- Source: The New York Times
- Author: ROBERTA SMITH
- Date: March 07, 2008
- Format: PRINT AND DIGITAL
Art in Review
KON TRUBKOVICH: Almost Nowhere
Kon Trubkovich was born in Russia in 1979 and lived there until he was 11, which may explain the fascination with incarceration that wends through his industrious but derivative New York gallery debut.
The show is a study in known forms of appropriation paintings based on blurry video pauses, drawings based on photographs or done-over magazine images. Its mood of alienation and threat occasionally erupts, as in seven graphite drawings based on images of an explosion.
The best pieces are two videos and a video reconstruction. “Ant Farm,” filmed in an abandoned prison near Philadelphia, shows men in orange prison garb carrying pieces of junk back and forth past large mural portraits of John F. Kennedy, James Brown, the Rev. Dr. Martin Luther King Jr. and other legends rendered in shades of gray. The contrast of colors, scales and degrees of importance is momentarily arresting.
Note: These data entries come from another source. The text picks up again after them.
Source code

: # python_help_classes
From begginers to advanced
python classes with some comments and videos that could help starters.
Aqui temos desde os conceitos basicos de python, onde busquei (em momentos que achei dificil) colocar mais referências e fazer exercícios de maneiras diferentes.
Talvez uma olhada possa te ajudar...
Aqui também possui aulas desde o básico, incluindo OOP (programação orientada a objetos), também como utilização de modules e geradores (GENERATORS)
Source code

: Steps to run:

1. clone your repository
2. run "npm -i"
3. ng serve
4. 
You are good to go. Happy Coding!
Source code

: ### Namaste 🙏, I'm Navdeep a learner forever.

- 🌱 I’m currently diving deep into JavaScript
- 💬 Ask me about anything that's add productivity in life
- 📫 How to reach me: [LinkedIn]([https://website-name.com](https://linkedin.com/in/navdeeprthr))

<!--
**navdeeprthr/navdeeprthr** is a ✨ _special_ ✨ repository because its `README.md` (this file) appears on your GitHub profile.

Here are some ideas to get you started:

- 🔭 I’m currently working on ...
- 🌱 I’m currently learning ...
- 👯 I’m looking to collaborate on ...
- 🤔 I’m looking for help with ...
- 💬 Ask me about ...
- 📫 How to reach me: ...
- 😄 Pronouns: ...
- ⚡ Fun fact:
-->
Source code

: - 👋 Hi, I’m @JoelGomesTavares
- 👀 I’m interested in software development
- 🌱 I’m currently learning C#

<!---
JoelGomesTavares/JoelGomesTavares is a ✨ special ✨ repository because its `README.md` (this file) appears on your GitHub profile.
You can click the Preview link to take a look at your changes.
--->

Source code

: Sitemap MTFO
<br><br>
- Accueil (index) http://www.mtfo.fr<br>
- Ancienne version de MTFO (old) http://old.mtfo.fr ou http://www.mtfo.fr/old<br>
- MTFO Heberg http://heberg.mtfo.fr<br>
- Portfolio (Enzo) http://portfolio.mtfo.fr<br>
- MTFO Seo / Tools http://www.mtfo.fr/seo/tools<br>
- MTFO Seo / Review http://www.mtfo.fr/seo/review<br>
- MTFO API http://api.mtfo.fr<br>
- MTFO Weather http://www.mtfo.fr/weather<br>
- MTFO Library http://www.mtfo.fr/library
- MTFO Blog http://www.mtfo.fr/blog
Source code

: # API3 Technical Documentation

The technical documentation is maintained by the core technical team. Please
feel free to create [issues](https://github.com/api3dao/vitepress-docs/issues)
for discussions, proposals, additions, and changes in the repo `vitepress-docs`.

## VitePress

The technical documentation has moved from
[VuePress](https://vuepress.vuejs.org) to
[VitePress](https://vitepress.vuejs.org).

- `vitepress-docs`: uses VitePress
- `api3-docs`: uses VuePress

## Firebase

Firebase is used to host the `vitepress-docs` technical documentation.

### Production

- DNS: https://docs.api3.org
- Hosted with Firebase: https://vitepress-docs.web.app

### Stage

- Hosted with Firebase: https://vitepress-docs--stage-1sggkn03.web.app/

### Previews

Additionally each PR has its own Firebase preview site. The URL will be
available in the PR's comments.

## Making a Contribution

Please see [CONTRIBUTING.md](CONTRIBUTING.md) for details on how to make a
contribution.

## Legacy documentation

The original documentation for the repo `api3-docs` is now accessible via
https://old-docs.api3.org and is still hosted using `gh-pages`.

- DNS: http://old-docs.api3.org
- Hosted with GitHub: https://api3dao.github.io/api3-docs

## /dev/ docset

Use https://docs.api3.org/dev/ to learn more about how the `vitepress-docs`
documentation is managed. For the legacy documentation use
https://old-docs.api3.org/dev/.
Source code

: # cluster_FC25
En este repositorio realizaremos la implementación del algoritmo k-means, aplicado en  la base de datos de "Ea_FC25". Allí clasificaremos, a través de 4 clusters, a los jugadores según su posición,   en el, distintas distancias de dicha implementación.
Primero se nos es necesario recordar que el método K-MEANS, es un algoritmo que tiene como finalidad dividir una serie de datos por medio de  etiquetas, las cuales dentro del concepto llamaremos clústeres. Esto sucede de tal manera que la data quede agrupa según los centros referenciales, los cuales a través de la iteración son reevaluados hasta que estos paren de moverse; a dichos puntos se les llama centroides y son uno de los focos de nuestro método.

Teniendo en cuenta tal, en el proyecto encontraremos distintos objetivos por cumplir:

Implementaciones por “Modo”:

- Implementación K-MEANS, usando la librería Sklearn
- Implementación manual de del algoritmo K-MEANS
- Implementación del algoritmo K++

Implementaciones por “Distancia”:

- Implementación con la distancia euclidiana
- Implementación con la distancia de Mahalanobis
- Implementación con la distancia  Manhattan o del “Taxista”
Far grimmer, “No Exit,” a video reconstruction, focuses on the 1971 Attica uprising, a recurring theme here. It shows convicts being marched around an outdoor courtyard, naked except for shoes and socks. And “A Thriller Is a Thriller Is a Thriller” opts for entertainment. Part of a triptych that includes a still from “No Exit” and a collage, the video, widely known from YouTube, is an accomplished restaging of Michael Jackson’s mega-hit “Thriller” by inmates in a Philippine prison. Watching the men mimicking Mr. Jackson’s famous moves to his famous music is as good as this show gets.
The news release suggests that the works on view are metaphors about being an artist: the studio as a prison, art making as mindless labor. That makes sense. While he has evident skill and a complex subject, Mr. Trubkovich has not yet escaped the confines of familiar conventions.